I prossimi cinque anni saranno cruciali per capire che direzione prenderà l’Unione europea e il nostro Paese è al centro. L’analisi di Giovanni Castellaneta, già consigliere diplomatico a Palazzo Chigi e ambasciatore negli Stati Uniti
Il 14 e 15 maggio si è svolto a Šibenik, in Croazia, il nono incontro ministeriale congiunto del Consiglio Adriatico e Ionico di Eusair e IAI. Un luogo non casuale, essendo la città croata più antica sul Mediterraneo, per un vertice che si è tenuto in un momento cruciale per diversi motivi, a livello geopolitico ma anche economico.
Innanzitutto, Il 2024 ha segnato il ventesimo anniversario dell’adesione di dieci nuovi Stati membri all’Unione Europea, la più grande ondata di allargamento dalla sua fondazione. Un evento trasformativo per il nostro continente e che ha dotato i nuovi membri di un potente motore per ottenere una maggiore prosperità e crescita economica: basti pensare che il Pil pro capite dei nuovi entrati è salito dal 59% della media Ue nel 2004 all’81% nel 2024. Ma che ha anche saputo allargare lo spazio di pace europeo, mettendo definitivamente “in archivio” il periodo della Cortina di ferro e contribuendo dunque a raggiungere quello che è forse il successo principale della storia dell’Unione europea: quello di avere impedito conflitti armati al proprio interno.
Tuttavia, vent’anni dopo quel felice allargamento ci troviamo di fronte a una situazione internazionale decisamente mutata e sempre più tesa. Dopo l’invasione dell’Ucraina da parte della Russia (che, quasi per un’ironia della sorte vent’anni fa era molto vicina alla Nato e oggi invece minaccia l’integrità territoriale degli Stati membri) e la guerra in Medio Oriente tra Israele e Hamas, la sicurezza dell’intera Unione europea si vede minacciata. Ed è per questo che diventa strategica la posizione dei Balcani Occidentali, la cui sicurezza e sviluppo vanno rafforzati favorendo e velocizzando il loro avvicinamento (e auspicabilmente ingresso a pieno titolo) nell’Unione europea. La regione aveva iniziato a vedere una nuova alba con gli accordi di Dayton che avevano posto fine alla guerra civile in seguito alla disgregazione dell’ex-Jugoslavia: la pace sembra ormai una realtà consolidata (nonostante la parentesi della guerra del Kosovo e le schermaglie che proseguono tra Belgrado e Pristina).

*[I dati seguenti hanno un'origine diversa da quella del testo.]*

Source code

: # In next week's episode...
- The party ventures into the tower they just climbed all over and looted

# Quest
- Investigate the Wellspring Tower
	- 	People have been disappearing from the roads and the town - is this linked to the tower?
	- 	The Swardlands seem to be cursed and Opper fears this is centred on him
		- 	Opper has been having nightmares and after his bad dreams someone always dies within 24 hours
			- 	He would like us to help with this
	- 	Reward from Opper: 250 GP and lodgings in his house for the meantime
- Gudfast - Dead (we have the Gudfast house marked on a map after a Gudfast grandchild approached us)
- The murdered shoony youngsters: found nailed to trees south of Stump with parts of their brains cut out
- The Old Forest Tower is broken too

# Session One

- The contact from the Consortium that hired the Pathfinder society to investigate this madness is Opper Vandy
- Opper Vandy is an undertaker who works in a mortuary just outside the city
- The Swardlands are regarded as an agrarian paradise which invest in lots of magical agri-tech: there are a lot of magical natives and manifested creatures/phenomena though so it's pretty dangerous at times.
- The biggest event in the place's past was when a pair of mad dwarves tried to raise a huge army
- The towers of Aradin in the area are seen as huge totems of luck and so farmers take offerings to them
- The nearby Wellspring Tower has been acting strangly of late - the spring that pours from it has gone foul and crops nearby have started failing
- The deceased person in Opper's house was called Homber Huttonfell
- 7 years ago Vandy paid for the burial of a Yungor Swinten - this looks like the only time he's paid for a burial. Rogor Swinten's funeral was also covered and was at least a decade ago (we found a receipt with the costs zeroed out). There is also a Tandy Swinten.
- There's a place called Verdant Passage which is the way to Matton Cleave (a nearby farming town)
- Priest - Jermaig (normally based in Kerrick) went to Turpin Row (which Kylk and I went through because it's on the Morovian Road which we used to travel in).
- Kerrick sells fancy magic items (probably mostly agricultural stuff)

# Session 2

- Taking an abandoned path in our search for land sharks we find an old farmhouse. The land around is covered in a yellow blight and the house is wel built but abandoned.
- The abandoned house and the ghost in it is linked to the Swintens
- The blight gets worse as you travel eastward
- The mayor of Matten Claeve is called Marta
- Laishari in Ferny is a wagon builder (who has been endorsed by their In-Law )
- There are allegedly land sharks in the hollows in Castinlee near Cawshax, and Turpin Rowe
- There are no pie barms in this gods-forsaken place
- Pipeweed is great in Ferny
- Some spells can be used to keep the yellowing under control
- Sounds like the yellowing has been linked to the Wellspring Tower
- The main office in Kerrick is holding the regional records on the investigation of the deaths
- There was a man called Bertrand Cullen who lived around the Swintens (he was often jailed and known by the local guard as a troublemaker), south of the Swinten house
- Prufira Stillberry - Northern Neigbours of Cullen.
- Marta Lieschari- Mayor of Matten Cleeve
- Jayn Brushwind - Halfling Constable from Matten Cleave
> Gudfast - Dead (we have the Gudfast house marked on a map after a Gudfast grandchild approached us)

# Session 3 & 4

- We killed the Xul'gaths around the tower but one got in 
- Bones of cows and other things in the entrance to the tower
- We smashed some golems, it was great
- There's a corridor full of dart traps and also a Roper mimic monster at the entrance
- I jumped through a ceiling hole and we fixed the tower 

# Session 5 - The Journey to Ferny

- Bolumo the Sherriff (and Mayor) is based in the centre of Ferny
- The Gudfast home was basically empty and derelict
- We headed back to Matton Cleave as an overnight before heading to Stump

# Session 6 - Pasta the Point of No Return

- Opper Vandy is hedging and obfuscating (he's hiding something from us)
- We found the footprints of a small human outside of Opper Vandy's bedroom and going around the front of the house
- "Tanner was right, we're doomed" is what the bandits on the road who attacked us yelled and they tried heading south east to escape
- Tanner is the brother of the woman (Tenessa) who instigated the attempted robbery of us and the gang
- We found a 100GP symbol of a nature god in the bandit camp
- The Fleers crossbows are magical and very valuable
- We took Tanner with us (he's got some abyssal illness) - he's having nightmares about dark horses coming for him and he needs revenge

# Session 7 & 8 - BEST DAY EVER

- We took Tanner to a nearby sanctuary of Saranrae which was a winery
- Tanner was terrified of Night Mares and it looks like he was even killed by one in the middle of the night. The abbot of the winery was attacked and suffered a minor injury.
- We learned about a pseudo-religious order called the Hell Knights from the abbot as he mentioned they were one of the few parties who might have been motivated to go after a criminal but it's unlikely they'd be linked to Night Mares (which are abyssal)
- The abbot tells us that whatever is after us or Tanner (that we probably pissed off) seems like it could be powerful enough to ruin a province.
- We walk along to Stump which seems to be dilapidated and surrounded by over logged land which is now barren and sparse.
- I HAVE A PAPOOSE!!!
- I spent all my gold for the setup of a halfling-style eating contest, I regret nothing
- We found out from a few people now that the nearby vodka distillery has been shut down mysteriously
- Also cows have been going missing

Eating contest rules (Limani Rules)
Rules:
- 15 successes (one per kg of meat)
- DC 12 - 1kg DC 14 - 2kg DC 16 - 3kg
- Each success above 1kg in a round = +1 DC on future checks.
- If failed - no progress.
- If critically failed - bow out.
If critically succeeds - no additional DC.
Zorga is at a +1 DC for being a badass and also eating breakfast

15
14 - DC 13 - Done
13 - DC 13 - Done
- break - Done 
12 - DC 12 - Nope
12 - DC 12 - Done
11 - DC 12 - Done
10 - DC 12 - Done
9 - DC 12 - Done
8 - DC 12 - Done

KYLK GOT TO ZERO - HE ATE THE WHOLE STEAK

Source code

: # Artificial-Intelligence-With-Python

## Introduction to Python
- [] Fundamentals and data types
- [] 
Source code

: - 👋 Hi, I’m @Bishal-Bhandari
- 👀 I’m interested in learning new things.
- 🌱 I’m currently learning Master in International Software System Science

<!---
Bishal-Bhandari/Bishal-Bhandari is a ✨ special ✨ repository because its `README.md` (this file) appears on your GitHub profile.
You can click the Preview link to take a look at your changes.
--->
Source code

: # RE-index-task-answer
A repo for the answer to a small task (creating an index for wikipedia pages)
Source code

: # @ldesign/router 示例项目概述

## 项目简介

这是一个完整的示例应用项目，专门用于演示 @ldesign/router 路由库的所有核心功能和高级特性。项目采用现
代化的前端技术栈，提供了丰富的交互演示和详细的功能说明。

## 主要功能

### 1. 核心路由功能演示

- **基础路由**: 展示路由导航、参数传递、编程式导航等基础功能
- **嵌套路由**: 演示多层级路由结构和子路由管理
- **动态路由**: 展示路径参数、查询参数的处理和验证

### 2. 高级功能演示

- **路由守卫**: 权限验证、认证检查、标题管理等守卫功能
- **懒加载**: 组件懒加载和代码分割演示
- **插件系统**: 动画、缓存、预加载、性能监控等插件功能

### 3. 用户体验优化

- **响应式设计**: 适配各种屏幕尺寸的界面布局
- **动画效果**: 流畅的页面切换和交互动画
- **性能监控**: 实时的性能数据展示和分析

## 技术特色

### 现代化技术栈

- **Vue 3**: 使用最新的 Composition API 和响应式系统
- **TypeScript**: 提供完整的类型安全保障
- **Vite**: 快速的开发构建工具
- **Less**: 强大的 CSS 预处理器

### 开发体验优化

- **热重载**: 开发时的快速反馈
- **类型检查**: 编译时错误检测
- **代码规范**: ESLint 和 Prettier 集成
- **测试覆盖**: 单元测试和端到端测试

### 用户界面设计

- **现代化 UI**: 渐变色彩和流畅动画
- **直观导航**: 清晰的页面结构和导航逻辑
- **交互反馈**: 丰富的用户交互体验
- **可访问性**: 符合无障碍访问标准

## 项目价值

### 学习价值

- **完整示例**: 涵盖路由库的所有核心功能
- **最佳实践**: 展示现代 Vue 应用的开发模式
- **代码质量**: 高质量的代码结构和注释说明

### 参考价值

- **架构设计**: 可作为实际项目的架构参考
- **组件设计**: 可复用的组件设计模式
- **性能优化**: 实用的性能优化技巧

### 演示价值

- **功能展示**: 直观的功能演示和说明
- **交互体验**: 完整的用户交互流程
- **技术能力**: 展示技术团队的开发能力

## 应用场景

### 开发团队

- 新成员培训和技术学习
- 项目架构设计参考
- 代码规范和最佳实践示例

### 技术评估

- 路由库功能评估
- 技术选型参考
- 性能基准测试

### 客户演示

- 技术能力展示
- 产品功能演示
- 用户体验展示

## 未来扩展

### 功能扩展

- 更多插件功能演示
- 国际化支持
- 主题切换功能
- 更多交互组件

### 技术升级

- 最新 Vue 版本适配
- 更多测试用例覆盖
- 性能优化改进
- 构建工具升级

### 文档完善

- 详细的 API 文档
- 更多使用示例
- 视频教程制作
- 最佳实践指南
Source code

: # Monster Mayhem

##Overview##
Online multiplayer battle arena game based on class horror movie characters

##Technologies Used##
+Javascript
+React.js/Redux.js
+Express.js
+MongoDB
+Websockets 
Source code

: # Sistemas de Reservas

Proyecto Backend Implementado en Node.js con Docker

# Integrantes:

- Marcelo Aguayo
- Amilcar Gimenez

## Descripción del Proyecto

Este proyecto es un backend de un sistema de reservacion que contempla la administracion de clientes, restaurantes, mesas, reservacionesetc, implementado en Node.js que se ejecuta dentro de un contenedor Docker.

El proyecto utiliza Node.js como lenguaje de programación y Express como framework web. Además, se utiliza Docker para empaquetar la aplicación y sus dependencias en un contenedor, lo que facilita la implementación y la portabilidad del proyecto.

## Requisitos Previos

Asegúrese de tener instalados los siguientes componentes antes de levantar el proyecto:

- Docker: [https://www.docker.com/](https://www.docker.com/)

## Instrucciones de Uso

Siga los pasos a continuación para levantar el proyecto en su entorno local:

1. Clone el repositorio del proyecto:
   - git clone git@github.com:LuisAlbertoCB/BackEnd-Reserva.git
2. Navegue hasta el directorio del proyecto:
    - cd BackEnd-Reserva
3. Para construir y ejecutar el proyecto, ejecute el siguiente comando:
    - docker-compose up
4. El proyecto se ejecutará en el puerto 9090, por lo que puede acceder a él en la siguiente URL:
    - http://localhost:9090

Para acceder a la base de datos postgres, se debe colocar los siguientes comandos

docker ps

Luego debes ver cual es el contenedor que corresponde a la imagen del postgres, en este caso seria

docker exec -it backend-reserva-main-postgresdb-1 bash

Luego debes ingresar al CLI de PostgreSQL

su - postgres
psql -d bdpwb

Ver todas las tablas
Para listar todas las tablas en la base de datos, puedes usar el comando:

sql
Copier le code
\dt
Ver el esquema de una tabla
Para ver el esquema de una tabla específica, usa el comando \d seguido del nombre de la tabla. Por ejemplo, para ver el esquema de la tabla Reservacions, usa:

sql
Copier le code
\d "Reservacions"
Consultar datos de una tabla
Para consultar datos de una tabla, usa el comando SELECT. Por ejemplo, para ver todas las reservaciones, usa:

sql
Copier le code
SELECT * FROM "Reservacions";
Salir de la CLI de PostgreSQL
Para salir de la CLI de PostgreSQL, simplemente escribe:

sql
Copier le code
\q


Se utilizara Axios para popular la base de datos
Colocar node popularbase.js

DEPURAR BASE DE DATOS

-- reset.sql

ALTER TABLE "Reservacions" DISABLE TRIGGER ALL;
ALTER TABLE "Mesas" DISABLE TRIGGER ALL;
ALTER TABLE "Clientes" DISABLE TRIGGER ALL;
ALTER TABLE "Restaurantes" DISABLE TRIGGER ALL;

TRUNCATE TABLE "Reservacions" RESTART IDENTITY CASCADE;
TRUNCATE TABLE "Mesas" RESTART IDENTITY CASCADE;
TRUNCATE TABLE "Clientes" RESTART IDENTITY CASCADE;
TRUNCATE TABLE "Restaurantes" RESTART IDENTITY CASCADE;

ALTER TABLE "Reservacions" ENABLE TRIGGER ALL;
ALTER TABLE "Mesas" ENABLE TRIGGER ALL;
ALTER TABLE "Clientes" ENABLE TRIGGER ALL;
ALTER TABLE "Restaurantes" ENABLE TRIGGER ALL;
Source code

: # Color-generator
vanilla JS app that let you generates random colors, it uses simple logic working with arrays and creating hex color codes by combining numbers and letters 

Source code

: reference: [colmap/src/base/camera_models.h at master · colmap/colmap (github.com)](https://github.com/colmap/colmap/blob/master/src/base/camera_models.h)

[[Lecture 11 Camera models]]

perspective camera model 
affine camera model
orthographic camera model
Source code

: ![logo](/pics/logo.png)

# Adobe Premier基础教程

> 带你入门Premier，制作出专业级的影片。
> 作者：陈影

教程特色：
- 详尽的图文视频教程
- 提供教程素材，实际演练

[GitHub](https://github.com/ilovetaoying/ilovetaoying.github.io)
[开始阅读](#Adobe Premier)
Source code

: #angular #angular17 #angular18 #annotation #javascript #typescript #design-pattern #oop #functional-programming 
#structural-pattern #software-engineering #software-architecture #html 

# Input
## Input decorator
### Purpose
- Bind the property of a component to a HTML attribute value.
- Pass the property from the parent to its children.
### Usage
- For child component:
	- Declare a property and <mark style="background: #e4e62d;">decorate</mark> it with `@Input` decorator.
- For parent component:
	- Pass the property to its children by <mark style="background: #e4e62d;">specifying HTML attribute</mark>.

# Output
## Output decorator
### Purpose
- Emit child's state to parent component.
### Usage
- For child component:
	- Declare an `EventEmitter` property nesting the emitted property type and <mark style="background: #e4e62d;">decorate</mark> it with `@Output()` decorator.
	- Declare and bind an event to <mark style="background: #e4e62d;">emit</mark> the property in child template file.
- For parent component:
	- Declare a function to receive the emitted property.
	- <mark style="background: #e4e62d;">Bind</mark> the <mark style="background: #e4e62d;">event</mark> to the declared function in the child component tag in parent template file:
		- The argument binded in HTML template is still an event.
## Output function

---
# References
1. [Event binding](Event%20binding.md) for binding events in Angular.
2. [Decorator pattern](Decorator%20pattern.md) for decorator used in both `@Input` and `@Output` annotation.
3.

Attualmente, i Paesi candidati all’ingresso sono Albania, Bosnia-Erzegovina, Montenegro, Macedonia del Nord e Serbia. Non tutti condividono pienamente i valori liberal-democratici della “famiglia” europea (la Serbia oscilla pericolosamente in direzione di Mosca e Pechino, come evidenziato anche dalla recente visita di Xi Jinping a Belgrado), ma dovrebbe essere una priorità della prossima legislatura europea favorire un’ulteriore spinta verso l’allargamento a questi Paesi, che aspettano di poter entrare da molti anni e che hanno fatto parecchi passi avanti nel convergere verso i parametri definiti da Bruxelles.
A questo proposito, il ruolo svolto a livello diplomatico dall’Iniziativa Adriatico-Ionica, che raggruppa dieci Paesi dell’area adriatica, è stato importante, cercando di avvicinare le due sponde e favorendo la cooperazione nei diversi ambiti politico culturale sociale ed economico. L’Italia è un perno fondamentale di questa azione, occupando una posizione geopolitica che la pone naturalmente a sostegno dei i Paesi dei Balcani occidentali. I prossimi cinque anni saranno cruciali per capire che direzione prenderà l’Unione europea: l’allargamento alla sponda orientale dell’Adriatico sarà uno snodo fondamentale per capire se l’Europa vuole davvero fare “sul serio” e diventare uno spazio ancora più esteso di democrazia, sviluppo, sicurezza e pace.